▶ Task instructions:
Your task is to repeat the lines below exactly, excluding any pictures they contain.

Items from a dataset
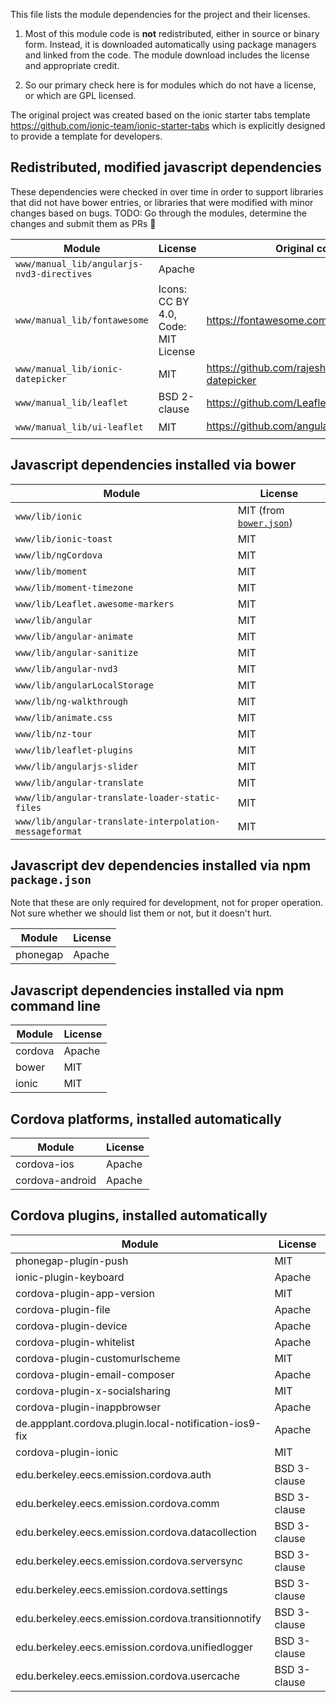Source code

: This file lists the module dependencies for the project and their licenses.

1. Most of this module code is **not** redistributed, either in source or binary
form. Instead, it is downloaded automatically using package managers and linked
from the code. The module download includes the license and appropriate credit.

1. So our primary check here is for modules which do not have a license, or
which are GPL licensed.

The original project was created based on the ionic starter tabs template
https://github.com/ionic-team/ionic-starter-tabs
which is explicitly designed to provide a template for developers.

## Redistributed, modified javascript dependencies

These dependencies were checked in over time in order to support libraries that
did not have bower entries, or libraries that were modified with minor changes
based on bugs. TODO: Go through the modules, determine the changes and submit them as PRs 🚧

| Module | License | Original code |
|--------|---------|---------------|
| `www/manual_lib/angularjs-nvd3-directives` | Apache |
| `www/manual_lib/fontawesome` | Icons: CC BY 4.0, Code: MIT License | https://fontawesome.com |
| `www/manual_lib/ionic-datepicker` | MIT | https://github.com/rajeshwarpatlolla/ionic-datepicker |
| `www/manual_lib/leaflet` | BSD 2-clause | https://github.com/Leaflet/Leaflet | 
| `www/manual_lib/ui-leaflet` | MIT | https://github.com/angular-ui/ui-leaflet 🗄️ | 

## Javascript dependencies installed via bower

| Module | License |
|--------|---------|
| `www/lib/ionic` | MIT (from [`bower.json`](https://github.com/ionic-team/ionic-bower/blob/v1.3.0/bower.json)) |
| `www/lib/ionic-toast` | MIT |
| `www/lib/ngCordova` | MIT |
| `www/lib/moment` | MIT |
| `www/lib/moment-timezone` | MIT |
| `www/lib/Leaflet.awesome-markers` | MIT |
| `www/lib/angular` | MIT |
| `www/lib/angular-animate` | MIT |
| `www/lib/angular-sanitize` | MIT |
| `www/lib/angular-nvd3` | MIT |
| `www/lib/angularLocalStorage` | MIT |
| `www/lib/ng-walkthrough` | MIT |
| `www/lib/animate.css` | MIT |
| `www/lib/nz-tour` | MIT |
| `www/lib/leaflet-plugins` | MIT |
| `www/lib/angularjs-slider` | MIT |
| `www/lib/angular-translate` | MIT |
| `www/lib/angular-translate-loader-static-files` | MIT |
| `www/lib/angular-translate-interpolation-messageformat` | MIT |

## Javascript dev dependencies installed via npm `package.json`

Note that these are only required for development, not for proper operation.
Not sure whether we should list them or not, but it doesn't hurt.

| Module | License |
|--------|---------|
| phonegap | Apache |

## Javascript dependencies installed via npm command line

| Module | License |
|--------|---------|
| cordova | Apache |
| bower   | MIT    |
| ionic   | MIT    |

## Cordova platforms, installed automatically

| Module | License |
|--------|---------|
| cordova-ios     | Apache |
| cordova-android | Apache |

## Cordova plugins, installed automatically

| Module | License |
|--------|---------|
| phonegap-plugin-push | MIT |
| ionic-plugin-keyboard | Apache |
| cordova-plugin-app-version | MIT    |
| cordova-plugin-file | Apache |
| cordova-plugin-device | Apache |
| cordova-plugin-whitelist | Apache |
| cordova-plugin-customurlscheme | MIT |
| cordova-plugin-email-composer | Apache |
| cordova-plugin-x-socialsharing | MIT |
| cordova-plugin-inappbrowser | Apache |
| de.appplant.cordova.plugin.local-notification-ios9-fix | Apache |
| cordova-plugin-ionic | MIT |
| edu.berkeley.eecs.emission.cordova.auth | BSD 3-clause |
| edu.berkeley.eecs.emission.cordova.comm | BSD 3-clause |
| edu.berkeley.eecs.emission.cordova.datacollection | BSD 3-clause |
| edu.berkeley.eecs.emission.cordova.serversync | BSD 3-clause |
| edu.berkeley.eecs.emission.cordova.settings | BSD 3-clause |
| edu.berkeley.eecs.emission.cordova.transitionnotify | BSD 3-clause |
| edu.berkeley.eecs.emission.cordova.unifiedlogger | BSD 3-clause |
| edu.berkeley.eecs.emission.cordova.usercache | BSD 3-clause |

▶ Reply to the exercise:
Source code

: This file lists the module dependencies for the project and their licenses.

1. Most of this module code is **not** redistributed, either in source or binary
form. Instead, it is downloaded automatically using package managers and linked
from the code. The module download includes the license and appropriate credit.

1. So our primary check here is for modules which do not have a license, or
which are GPL licensed.

The original project was created based on the ionic starter tabs template
https://github.com/ionic-team/ionic-starter-tabs
which is explicitly designed to provide a template for developers.

## Redistributed, modified javascript dependencies

These dependencies were checked in over time in order to support libraries that
did not have bower entries, or libraries that were modified with minor changes
based on bugs. TODO: Go through the modules, determine the changes and submit them as PRs 🚧

| Module | License | Original code |
|--------|---------|---------------|
| `www/manual_lib/angularjs-nvd3-directives` | Apache |
| `www/manual_lib/fontawesome` | Icons: CC BY 4.0, Code: MIT License | https://fontawesome.com |
| `www/manual_lib/ionic-datepicker` | MIT | https://github.com/rajeshwarpatlolla/ionic-datepicker |
| `www/manual_lib/leaflet` | BSD 2-clause | https://github.com/Leaflet/Leaflet | 
| `www/manual_lib/ui-leaflet` | MIT | https://github.com/angular-ui/ui-leaflet 🗄️ | 

## Javascript dependencies installed via bower

| Module | License |
|--------|---------|
| `www/lib/ionic` | MIT (from [`bower.json`](https://github.com/ionic-team/ionic-bower/blob/v1.3.0/bower.json)) |
| `www/lib/ionic-toast` | MIT |
| `www/lib/ngCordova` | MIT |
| `www/lib/moment` | MIT |
| `www/lib/moment-timezone` | MIT |
| `www/lib/Leaflet.awesome-markers` | MIT |
| `www/lib/angular` | MIT |
| `www/lib/angular-animate` | MIT |
| `www/lib/angular-sanitize` | MIT |
| `www/lib/angular-nvd3` | MIT |
| `www/lib/angularLocalStorage` | MIT |
| `www/lib/ng-walkthrough` | MIT |
| `www/lib/animate.css` | MIT |
| `www/lib/nz-tour` | MIT |
| `www/lib/leaflet-plugins` | MIT |
| `www/lib/angularjs-slider` | MIT |
| `www/lib/angular-translate` | MIT |
| `www/lib/angular-translate-loader-static-files` | MIT |
| `www/lib/angular-translate-interpolation-messageformat` | MIT |

## Javascript dev dependencies installed via npm `package.json`

Note that these are only required for development, not for proper operation.
Not sure whether we should list them or not, but it doesn't hurt.

| Module | License |
|--------|---------|
| phonegap | Apache |

## Javascript dependencies installed via npm command line

| Module | License |
|--------|---------|
| cordova | Apache |
| bower   | MIT    |
| ionic   | MIT    |

## Cordova platforms, installed automatically

| Module | License |
|--------|---------|
| cordova-ios     | Apache |
| cordova-android | Apache |

## Cordova plugins, installed automatically

| Module | License |
|--------|---------|
| phonegap-plugin-push | MIT |
| ionic-plugin-keyboard | Apache |
| cordova-plugin-app-version | MIT    |
| cordova-plugin-file | Apache |
| cordova-plugin-device | Apache |
| cordova-plugin-whitelist | Apache |
| cordova-plugin-customurlscheme | MIT |
| cordova-plugin-email-composer | Apache |
| cordova-plugin-x-socialsharing | MIT |
| cordova-plugin-inappbrowser | Apache |
| de.appplant.cordova.plugin.local-notification-ios9-fix | Apache |
| cordova-plugin-ionic | MIT |
| edu.berkeley.eecs.emission.cordova.auth | BSD 3-clause |
| edu.berkeley.eecs.emission.cordova.comm | BSD 3-clause |
| edu.berkeley.eecs.emission.cordova.datacollection | BSD 3-clause |
| edu.berkeley.eecs.emission.cordova.serversync | BSD 3-clause |
| edu.berkeley.eecs.emission.cordova.settings | BSD 3-clause |
| edu.berkeley.eecs.emission.cordova.transitionnotify | BSD 3-clause |
| edu.berkeley.eecs.emission.cordova.unifiedlogger | BSD 3-clause |
| edu.berkeley.eecs.emission.cordova.usercache | BSD 3-clause |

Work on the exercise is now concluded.